We took a look at some of the Facebook Connect libraries out there for the iPhone, especially ones written in Objective-C, and were shocked at how hands-on you had to get to do something as simple as publish a message.
They tend to be complicated because there are multiple steps involved. The first step is enabling the user to login. This means the user has to authenticate on Facebook’s web site. In Corona, you can open any URL inside a web popup without leaving Corona. So in our facebook.lua library, we automatically bring you to the Facebook login page and then capture the appropriate results to access the Facebook Connect API.

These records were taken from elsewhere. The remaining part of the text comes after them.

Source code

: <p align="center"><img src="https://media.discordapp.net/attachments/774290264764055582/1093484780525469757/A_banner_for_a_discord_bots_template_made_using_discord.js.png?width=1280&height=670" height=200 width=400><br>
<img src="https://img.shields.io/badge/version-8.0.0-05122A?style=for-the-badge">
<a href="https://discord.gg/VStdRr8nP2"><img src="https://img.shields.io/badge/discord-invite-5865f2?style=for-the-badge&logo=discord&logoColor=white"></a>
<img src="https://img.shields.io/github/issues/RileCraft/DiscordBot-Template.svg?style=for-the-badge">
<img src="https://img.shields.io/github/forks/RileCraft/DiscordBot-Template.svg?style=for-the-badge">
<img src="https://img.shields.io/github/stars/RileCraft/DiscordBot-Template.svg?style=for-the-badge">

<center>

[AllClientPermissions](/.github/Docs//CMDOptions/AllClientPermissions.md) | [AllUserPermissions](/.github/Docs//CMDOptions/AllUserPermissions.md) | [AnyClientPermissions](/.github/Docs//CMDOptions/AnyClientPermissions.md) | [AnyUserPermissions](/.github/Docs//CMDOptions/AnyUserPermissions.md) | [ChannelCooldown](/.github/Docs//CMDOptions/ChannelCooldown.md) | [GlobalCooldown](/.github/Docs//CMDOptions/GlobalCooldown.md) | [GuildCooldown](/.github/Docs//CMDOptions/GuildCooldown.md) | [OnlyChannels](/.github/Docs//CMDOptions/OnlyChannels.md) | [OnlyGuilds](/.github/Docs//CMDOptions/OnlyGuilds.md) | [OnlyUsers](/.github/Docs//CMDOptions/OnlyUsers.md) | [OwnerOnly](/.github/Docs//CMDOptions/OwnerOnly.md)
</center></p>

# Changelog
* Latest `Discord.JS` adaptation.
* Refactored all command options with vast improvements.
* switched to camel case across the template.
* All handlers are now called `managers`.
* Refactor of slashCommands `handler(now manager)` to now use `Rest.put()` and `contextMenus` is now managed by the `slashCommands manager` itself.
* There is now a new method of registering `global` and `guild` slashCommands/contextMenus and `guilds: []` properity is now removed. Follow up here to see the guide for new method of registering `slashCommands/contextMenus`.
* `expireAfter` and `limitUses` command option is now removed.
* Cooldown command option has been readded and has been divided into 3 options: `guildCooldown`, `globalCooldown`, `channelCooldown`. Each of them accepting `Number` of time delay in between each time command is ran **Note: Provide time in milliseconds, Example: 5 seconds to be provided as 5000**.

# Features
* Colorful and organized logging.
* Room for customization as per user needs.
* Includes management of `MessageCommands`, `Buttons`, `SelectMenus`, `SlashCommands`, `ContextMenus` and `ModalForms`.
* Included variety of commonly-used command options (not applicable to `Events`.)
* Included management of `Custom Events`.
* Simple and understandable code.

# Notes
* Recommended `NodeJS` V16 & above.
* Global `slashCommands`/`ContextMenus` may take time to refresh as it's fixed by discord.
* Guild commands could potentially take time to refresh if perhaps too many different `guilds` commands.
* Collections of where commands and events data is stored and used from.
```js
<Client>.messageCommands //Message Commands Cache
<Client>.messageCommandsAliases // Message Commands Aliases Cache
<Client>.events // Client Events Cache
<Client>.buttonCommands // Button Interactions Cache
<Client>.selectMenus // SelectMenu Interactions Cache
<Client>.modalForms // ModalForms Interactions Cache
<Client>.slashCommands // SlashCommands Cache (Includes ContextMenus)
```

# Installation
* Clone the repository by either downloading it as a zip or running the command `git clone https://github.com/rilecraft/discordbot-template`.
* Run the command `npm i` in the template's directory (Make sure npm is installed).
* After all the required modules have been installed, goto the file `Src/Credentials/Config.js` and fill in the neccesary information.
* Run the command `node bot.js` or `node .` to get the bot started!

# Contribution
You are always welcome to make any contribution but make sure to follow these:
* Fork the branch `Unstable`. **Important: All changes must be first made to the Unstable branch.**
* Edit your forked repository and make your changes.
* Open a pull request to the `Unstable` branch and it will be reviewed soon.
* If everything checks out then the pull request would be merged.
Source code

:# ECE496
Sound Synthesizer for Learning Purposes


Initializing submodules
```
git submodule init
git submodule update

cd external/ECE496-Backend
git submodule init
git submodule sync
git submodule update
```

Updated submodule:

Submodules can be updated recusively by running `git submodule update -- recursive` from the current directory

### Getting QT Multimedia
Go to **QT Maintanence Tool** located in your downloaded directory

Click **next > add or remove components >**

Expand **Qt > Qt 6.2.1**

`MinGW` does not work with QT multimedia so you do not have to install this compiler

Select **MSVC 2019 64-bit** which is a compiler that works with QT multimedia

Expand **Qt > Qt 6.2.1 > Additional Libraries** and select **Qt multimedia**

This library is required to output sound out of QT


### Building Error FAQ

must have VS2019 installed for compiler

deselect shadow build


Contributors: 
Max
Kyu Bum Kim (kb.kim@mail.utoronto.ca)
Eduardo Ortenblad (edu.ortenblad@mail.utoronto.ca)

Once you’ve authenticated with Facebook, there are several additional steps that make using the Facebook API unwieldy like keeping track of a session key to create REST-based queries. To make your life easier, the facebook.lua library wraps all those details for you. The actual Facebook sample uses this library to do a lot of fancy things like adding a status message telling you whether you’re connected. Once connected, the sample will publish a new post to your wall adding an image and a hyperlink to that same post.
Web popups are something you should add to your arsenal as you develop more apps with Corona. They let you combine web pages with standard Corona graphics and animation in novel ways, like creating help screens completely in HTML, gaining access to native UI controls like the picker wheel, and even animating Corona objects by making the background of the web popup transparent.